Могу сказать одно: чтобы удержать около себя вождей, кремлевские жены должны были быть хозяйками и соратницами, марфами и мариями. Одновременно.

Однако щупальца машины достали и Кремль, не так - так эдак, изувечивая человеческие отношения внутри кремлевских семей.»

«Быть может, это именно женское влияние обеих Екатерин - жены и матери - сохранило в Сталине своеобразную терпимость к религии? Говорили, что в самые тяжелые минуты войны он даже молился, а позднее одной их первых его мирных бумаг был приказ о возвращении церкви ряда ценностей, включая мощи некоторых святых»

«У смерти есть свое жестокое коварство;

Щадя нередко тех, кто стар, и слаб, и хил,

Она разит того, кто полон юных сил,

Кто был, казалось, так далек от входа в царство

Воспоминаний и могил»

«В сущности, разница между обидами жены печника и жены Сталина лишь в формах подачи своих обид.

Как и разница между печником и Сталиным лишь в поворотах судьбы и в возможностях самовыражения»

«Женщинам всех рас и наций изначально национализм чужд. Женщины изначально открыты навстречу мужчине, не раздумывая, какого он происхождения.

Женщины изначально интернациональны.

Однако правящий мужской мир никогда не дает женщинам права своего общеженского голоса в решении этнических вопросов.

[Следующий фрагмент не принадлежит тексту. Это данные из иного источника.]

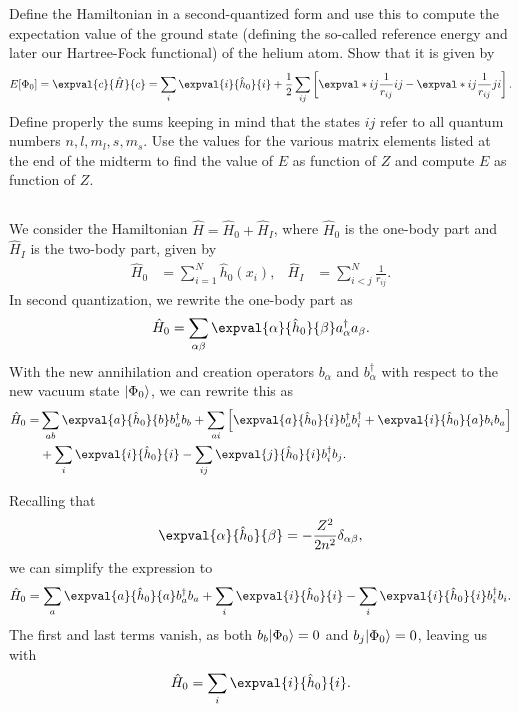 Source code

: Define the Hamiltonian in a second-quantized form and use this to compute the expectation value of the ground state (defining the so-called reference energy and later our Hartree-Fock functional) of
the helium atom.
Show that it is given by
\begin{equation}
    E[\Phi_0] = \expval{c}{\hat{H}}{c} = \sum_{i} \expval{i}{\hat{h}_0}{i} + \frac{1}{2} \sum_{ij} \left[\expval*{ij}{\frac{1}{r_{ij}}}{ij} - \expval*{ij}{\frac{1}{r_{ij}}}{ji}\right].
\end{equation}
Define properly the sums keeping in mind that the states $ij$ refer to all quantum numbers $n, l, m_l, s, m_s$.
Use the values for the various matrix elements listed at the end of the midterm to find the value of $E$ as function of $Z$ and compute $E$ as function of $Z$.

\subsection{}
We consider the Hamiltonian $\hat{H} = \hat{H}_0 + \hat{H}_I$, where $\hat{H}_0$ is the one-body part and $\hat{H}_I$ is the two-body part, given by
\begin{align*}
    \hat{H}_0 &= \sum_{i=1}^{N}\hat{h}_0(x_i), &
    \hat{H}_I &= \sum_{i<j}^{N}\frac{1}{r_{ij}}.
\end{align*}
In second quantization, we rewrite the one-body part as
\begin{equation}
    \hat{H}_0 = \sum_{\alpha\beta} \expval{\alpha}{\hat{h}_0}{\beta} a_\alpha^\dagger a_\beta.
\end{equation}
With the new annihilation and creation operators $b_\alpha$ and $b_\alpha^\dagger$ with respect to the new vacuum state $\ket*{\Phi_0}$, we can rewrite this as
\begin{equation}\label{eq:H0_second_quant}
    \begin{split}
        \hat{H}_0 =& \sum_{ab} \expval{a}{\hat{h}_0}{b} b_a^\dagger b_b + \sum_{ai} \left[ \expval{a}{\hat{h}_0}{i} b_a^\dagger b_i^\dagger + \expval{i}{\hat{h}_0}{a} b_i b_a \right] \\
        &+ \sum_{i} \expval{i}{\hat{h}_0}{i} - \sum_{ij} \expval{j}{\hat{h}_0}{i} b_i^\dagger b_j.
    \end{split}
\end{equation}

Recalling that
\begin{equation*}
    \expval{\alpha}{\hat{h}_0}{\beta} = -\frac{Z^2}{2n^2}\delta_{\alpha \beta},
\end{equation*}
we can simplify the expression to
\begin{equation*}
    \hat{H}_0 = \sum_{a} \expval{a}{\hat{h}_0}{a} b_a^\dagger b_a + \sum_{i} \expval{i}{\hat{h}_0}{i} - \sum_{i} \expval{i}{\hat{h}_0}{i} b_i^\dagger b_i.
\end{equation*}
The first and last terms vanish, as both $b_b \ket*{\Phi_0} = 0$ and $b_j \ket*{\Phi_0} = 0$, leaving us with
\begin{equation}
    \hat{H}_0 = \sum_{i} \expval{i}{\hat{h}_0}{i}.
\end{equation}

А тысячелетия мужской власти делают свое дело: если мужчине надо, он вышлет вперед свою женщину, под страхом смерти приказав ей действовать вопреки ее природе. И она поступит так, как он велит, заранее зная, что ничего хорошего их этого не выйдет.

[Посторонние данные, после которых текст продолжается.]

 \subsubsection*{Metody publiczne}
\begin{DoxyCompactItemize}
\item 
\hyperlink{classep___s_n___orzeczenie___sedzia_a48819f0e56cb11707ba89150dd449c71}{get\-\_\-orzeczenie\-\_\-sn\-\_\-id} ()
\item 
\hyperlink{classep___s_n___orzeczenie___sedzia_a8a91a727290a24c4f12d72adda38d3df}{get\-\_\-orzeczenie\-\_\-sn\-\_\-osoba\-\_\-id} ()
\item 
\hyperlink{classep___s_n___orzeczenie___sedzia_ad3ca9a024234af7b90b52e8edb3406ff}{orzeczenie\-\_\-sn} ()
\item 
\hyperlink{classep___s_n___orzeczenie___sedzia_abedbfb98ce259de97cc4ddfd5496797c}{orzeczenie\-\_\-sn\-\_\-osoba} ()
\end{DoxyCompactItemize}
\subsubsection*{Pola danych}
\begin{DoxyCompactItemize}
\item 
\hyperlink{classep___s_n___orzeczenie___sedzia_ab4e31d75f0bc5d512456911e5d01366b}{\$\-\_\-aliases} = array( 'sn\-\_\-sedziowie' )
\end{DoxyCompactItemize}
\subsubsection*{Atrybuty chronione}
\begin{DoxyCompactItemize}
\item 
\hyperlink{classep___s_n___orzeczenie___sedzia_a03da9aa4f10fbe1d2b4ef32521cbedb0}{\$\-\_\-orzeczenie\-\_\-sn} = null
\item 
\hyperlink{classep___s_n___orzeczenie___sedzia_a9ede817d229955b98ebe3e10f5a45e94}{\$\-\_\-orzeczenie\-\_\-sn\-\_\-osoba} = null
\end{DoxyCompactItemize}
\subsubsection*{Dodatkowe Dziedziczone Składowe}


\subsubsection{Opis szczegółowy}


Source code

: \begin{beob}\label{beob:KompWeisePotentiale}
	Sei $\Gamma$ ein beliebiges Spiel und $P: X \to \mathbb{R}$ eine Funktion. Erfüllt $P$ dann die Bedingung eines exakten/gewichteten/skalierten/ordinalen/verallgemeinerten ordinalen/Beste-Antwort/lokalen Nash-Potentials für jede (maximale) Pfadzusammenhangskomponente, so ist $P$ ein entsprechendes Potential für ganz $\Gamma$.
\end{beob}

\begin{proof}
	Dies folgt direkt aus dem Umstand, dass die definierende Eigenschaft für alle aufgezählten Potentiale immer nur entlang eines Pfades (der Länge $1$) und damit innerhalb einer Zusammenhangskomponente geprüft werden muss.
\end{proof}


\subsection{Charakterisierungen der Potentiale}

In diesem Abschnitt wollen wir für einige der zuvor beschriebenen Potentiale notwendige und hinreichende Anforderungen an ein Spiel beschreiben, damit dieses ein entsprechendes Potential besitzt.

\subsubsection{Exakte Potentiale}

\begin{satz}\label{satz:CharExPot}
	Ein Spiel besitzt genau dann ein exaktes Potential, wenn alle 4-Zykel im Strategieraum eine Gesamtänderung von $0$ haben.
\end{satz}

Между женщинами разных национальностей, в отличие от мужчин, таких проблем нет. Женщина не хочет владеть землей. Она генетически знает, что не земля принадлежит человеку, а человек принадлежит земле. Женщине, каике бы другие недостатки у нее ни были, чужды идеи превосходства одного народа над другим. Если же появляются женщины, которым это не чуждо, а они появляются, и во множестве, - это все напрочь экологически разрушенные существа, либо подменившие свою природу мужской природой, либо подчинившие ее требованиям мужского мира.

Многие революционерки были таковы, независимо от их национальности.»

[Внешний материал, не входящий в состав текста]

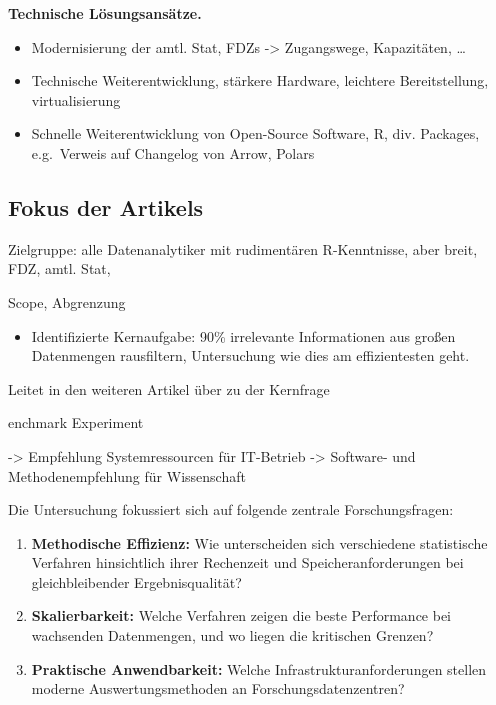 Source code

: \documentclass[
  german,
  10pt,
  twoside]{article}
\providecommand{\tightlist}{%
  \setlength{\itemsep}{0pt}\setlength{\parskip}{0pt}}
\begin{document}
\textbf{Technische Lösungsansätze.}

\begin{itemize}
\tightlist
\item
  Modernisierung der amtl. Stat, FDZs -\textgreater{} Zugangswege,
  Kapazitäten, \ldots{}
\item
  Technische Weiterentwicklung, stärkere Hardware, leichtere
  Bereitstellung, virtualisierung
\item
  Schnelle Weiterentwicklung von Open-Source Software, R, div. Packages,
  e.g.~Verweis auf Changelog von Arrow, Polars
\end{itemize}

\subsection{Fokus der Artikels}\label{fokus-der-artikels}

Zielgruppe: alle Datenanalytiker mit rudimentären R-Kenntnisse, aber
breit, FDZ, amtl. Stat,

Scope, Abgrenzung

\begin{itemize}
\tightlist
\item
  Identifizierte Kernaufgabe: 90\% irrelevante Informationen aus großen
  Datenmengen rausfiltern, Untersuchung wie dies am effizientesten geht.
\end{itemize}

Leitet in den weiteren Artikel über zu der Kernfrage

enchmark Experiment

-\textgreater{} Empfehlung Systemressourcen für IT-Betrieb
-\textgreater{} Software- und Methodenempfehlung für Wissenschaft

Die Untersuchung fokussiert sich auf folgende zentrale Forschungsfragen:

\begin{enumerate}
\def\labelenumi{\arabic{enumi}.}
\item
  \textbf{Methodische Effizienz:} Wie unterscheiden sich verschiedene
  statistische Verfahren hinsichtlich ihrer Rechenzeit und
  Speicheranforderungen bei gleichbleibender Ergebnisqualität?
\item
  \textbf{Skalierbarkeit:} Welche Verfahren zeigen die beste Performance
  bei wachsenden Datenmengen, und wo liegen die kritischen Grenzen?
\item
  \textbf{Praktische Anwendbarkeit:} Welche Infrastrukturanforderungen
  stellen moderne Auswertungsmethoden an Forschungsdatenzentren?
\end{enumerate}
\end{document}
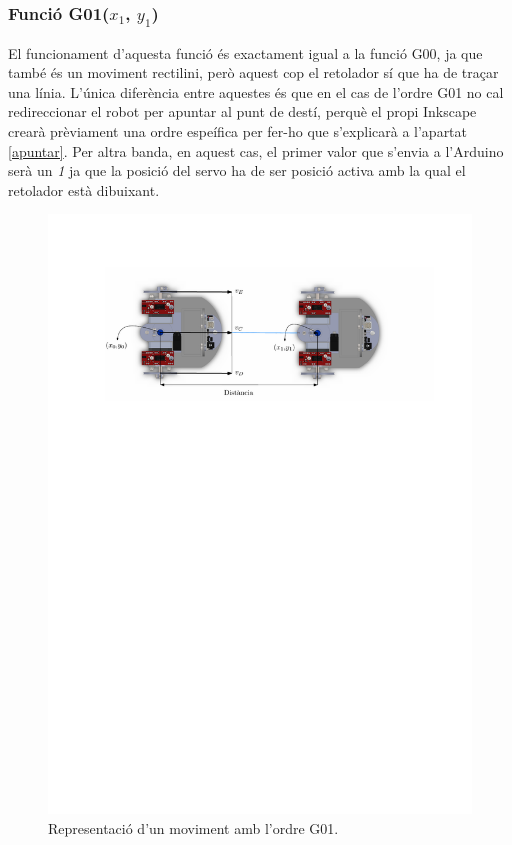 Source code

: \subsubsection{Funció G01($x_{1}$, $y_{1}$)}
El funcionament d’aquesta funció és exactament igual a la funció G00, ja que també és un moviment rectilini, però aquest cop el retolador sí que ha de traçar una línia. L'única diferència entre aquestes és que en el cas de l’ordre G01 no cal redireccionar el robot per apuntar al punt de destí, perquè el propi Inkscape crearà prèviament una ordre espeífica per fer-ho que s’explicarà a l’apartat \ref{apuntar}. Per altra banda, en aquest cas, el primer valor que s’envia a l’Arduino serà un \emph{1} ja que la posició del servo ha de ser posició activa amb la qual el retolador està dibuixant. 

\begin{figure}[H]
	\centering
	\includegraphics[scale=0.9]{G01}
	\caption{Representació d'un moviment amb l'ordre G01.}
	\label{fig:G01}
\end{figure}

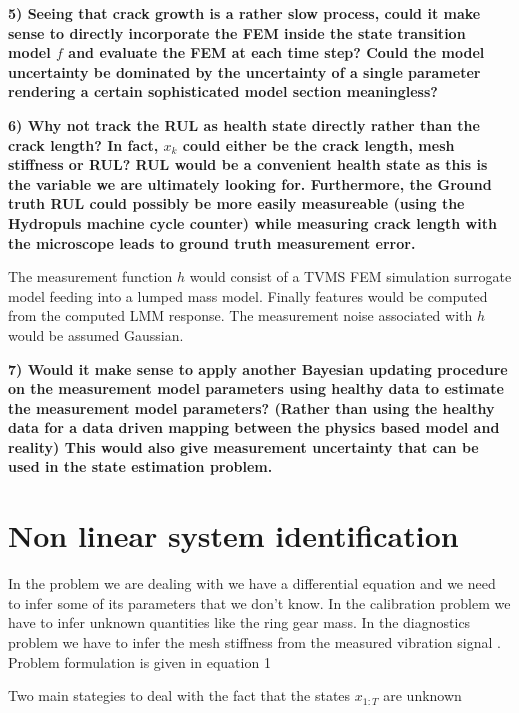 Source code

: \textbf{5) Seeing that crack growth is a rather slow process, could it make sense to directly incorporate the FEM inside the state transition model $f$ and evaluate the FEM at each time step? Could the model uncertainty be dominated by the uncertainty of a single parameter rendering a certain sophisticated model section meaningless?}

\textbf{6) Why not track the RUL as health state directly rather than the crack length? In fact, $x_{k}$ could either be the crack length, mesh stiffness or RUL? RUL would be a convenient health state as this is the variable we are ultimately looking for. Furthermore, the Ground truth RUL could possibly be more easily measureable (using the Hydropuls machine cycle counter) while measuring crack length with the microscope leads to ground truth measurement error.}


The measurement function $h$ would consist of a TVMS FEM simulation surrogate model feeding into a lumped mass model. Finally features would be computed from the computed LMM response. The measurement noise associated with $h$ would be assumed Gaussian. 

\textbf{7) Would it make sense to apply another Bayesian updating procedure on the measurement model parameters using healthy data to estimate the measurement model parameters? (Rather than using the healthy data for a data driven mapping between the physics based model and reality) This would also give measurement uncertainty that can be used in the state estimation problem.}

\section{Non linear system identification}

In the problem we are dealing with we have a differential equation and we need to infer some of its parameters that we don't know. In the calibration problem we have to infer unknown quantities like the ring gear mass. In the diagnostics problem we have to infer the mesh stiffness from the measured vibration signal
\cite{Schon2015}. Problem formulation is given in equation 1

Two main stategies to deal with the fact that the states $x_{1:T}$ are unknown


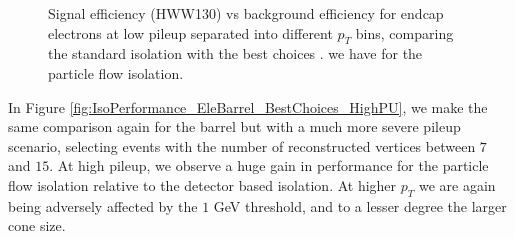 \begin{figure}[!htbp]
\begin{center}
\caption{Signal efficiency (HWW130) vs background efficiency for endcap electrons at low pileup
separated into different $p_{T}$ bins, comparing the standard isolation with the best choices .
we have for the particle flow isolation.}
\label{fig:IsoPerformance_EleEndcap_BestChoices_LowPU}
\end{center}
\end{figure}

\clearpage

In Figure \ref{fig:IsoPerformance_EleBarrel_BestChoices_HighPU}, we make the same comparison again for the
barrel but with a much more severe pileup scenario, selecting events with the number of reconstructed
vertices between $7$ and $15$. At high pileup, we observe a huge gain in performance for the particle
flow isolation relative to the detector based isolation. At higher $p_{T}$ we are again being 
adversely affected by the $1$ GeV threshold, and to a lesser degree the larger cone size. 




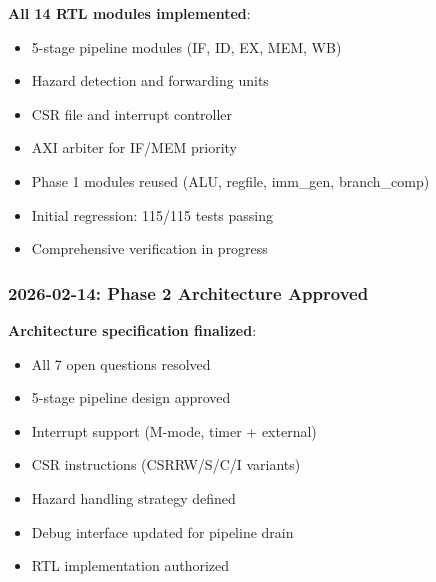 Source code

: \begin{record}

\textbf{All 14 RTL modules implemented}:

\begin{itemize}
\tightlist
\item
  \ok{} 5-stage pipeline modules (IF, ID, EX, MEM, WB)
\item
  \ok{} Hazard detection and forwarding units
\item
  \ok{} CSR file and interrupt controller
\item
  \ok{} AXI arbiter for IF/MEM priority
\item
  \ok{} Phase 1 modules reused (ALU, regfile, imm\_gen,
  branch\_\allowbreak{}comp)
\item
  \ok{} Initial regression: 115/115 tests passing
\item
  \wip{} Comprehensive verification in progress
\end{itemize}

\end{record}

\subsubsection{\texorpdfstring{2026-02-14: Phase 2 Architecture Approved
\ok{}}{2026-02-14: Phase 2 Architecture Approved }}\label{cr:status:phase-status:2026-02-14-phase-2-architecture-approved-tada}

\begin{record}

\textbf{Architecture specification finalized}:

\begin{itemize}
\tightlist
\item
  \ok{} All 7 open questions resolved
\item
  \ok{} 5-stage pipeline design approved
\item
  \ok{} Interrupt support (M-mode, timer + external)
\item
  \ok{} CSR instructions
  (CSRRW/\allowbreak{}S/\allowbreak{}C/\allowbreak{}I variants)
\item
  \ok{} Hazard handling strategy defined
\item
  \ok{} Debug interface updated for pipeline drain
\item
  \ok{} RTL implementation authorized
\end{itemize}

\end{record}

«Обыкновенным людям часто кажется, что необыкновенные люди непременно должны быть счастливы и не ограничены в своих возможностях. А в жизни-то все проще простого: прекрасная кинозвезда кончает самоубийством от одиночества, настоящий великий мужчина несчастлив в личной жизни»

«Маршалы и генералы, храбрецы и воины уходили в тюрьму режима, который они отстояли в боях, увлекая за собой своих женщин, а те вели себя с разной степенью мужественности. Но можно ли винить женщину в том, что она ведет себя по-женски, то есть боится тюрьмы, допроса, пытки, расстрела и в страхе теряет голову?

Можно ли? А почему бы и нет, если мы равны. Но равны ли мы?»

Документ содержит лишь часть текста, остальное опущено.